Eating bugs is commonplace for a majority of the world's population, but not so much here in North America.
Wendy Lu McGill, the founder and chief executive officer of Colorado’s first and only edible insect farm, hopes exposure will help reduce the "ick" factor for many Americans.
McGill has organized a bug banquet for about 75 adventurous diners at El Five Tuesday night, from 5 to 7:30.
Dishes from five continents will be paired with wine, beer and cocktails.
“I think that the more that people see them on menus, the more accepting they become,” McGill said. “And they might, even if they're not willing to put it in their mouth let's say, they, it kind of normalizes it for them."
On the menu for the ‘Butterfly’s Ball and the Grasshopper’s Feast’ will be dishes with crickets, mealworms, scorpions, locusts, black ants and tomato-horned worms.
The author of “The Eat-A-Bug Cookbook,” David George Gordon will guide people through the dinner.

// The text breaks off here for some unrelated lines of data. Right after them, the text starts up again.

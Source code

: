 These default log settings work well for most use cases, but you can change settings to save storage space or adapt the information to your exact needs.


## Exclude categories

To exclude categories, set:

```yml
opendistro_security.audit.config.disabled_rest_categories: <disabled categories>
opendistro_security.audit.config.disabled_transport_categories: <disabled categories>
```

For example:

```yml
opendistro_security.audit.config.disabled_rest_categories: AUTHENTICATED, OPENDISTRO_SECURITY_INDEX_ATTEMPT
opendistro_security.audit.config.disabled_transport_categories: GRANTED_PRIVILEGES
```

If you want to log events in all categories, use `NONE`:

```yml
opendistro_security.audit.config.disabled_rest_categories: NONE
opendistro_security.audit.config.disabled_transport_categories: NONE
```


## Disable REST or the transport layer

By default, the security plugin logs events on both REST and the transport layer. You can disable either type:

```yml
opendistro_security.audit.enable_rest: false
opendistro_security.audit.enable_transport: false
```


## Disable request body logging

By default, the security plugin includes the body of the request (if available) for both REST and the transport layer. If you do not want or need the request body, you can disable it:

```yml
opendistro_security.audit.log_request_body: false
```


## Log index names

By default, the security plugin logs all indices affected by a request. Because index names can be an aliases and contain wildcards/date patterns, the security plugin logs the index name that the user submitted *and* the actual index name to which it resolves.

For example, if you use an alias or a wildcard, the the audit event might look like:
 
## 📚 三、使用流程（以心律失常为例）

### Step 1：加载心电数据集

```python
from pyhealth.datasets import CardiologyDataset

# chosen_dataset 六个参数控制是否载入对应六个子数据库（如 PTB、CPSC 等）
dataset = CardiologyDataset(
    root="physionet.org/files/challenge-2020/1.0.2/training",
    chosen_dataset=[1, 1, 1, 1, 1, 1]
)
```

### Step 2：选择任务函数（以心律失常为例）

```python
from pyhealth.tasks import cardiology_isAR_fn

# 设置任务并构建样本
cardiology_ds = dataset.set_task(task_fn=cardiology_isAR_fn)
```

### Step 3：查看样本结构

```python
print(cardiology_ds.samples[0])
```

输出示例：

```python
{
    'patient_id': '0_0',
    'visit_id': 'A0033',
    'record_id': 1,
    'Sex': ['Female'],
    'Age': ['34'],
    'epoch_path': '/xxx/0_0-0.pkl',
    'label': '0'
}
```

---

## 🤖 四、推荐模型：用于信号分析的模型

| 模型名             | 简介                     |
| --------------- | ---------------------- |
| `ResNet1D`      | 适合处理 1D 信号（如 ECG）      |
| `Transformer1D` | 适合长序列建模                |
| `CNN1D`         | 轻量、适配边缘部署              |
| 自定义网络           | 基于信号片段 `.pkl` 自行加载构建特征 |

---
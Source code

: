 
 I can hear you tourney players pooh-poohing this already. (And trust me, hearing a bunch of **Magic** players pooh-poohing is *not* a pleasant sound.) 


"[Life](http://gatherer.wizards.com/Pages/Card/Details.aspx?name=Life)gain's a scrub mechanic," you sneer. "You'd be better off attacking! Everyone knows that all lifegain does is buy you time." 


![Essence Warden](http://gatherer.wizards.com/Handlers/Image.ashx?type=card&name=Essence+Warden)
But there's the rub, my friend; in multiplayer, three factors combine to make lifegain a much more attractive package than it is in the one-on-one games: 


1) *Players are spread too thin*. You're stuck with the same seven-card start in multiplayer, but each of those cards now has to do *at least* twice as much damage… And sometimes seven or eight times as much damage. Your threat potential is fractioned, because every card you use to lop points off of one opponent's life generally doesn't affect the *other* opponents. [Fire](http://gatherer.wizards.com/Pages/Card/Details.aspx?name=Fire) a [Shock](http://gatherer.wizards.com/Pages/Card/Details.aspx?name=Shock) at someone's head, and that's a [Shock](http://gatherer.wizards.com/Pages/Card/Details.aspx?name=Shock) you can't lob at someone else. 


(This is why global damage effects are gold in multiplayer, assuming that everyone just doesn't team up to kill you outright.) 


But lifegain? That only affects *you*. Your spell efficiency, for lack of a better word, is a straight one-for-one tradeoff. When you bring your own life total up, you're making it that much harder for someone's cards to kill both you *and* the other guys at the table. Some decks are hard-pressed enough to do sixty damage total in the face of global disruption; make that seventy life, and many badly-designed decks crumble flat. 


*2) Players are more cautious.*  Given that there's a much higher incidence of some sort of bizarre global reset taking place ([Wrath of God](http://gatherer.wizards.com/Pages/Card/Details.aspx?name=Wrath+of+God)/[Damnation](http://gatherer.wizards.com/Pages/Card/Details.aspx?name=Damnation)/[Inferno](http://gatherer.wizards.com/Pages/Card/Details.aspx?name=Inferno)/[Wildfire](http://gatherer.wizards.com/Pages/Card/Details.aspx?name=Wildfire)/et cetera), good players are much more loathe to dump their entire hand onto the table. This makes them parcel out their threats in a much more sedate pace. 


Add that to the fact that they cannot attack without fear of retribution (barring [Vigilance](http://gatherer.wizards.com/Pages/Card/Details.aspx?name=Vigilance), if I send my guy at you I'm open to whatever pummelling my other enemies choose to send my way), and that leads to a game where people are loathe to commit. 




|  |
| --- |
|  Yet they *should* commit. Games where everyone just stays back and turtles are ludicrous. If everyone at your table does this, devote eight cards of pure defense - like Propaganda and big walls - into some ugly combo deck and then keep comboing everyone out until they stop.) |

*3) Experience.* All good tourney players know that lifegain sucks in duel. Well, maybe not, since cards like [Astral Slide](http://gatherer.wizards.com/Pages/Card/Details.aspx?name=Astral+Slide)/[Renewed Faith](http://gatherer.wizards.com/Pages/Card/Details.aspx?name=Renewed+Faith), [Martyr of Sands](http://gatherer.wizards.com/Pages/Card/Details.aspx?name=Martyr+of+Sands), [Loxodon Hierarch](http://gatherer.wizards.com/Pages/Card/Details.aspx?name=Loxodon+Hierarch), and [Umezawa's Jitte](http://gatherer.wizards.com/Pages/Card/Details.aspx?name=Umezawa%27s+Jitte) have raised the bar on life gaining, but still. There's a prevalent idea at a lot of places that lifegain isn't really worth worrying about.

"When I worked on the book, that was like 1996, I was kind of the only weirdo in the room,” Gordon said. “But now there's all sorts of aspiring bug chefs. There's bug farmers. It's become an industry just over the last 20 years."
Many insects are considered exceptionally healthy and packed with protein.
Sustainability is also a major benefit.
Bug farms use vastly less land and water than traditional farming and ranching.
The banquet coincides with a gathering in Denver this week of thousands of bug scientists.
Tickets to the banquet must be purchased in advance for $80 to $90.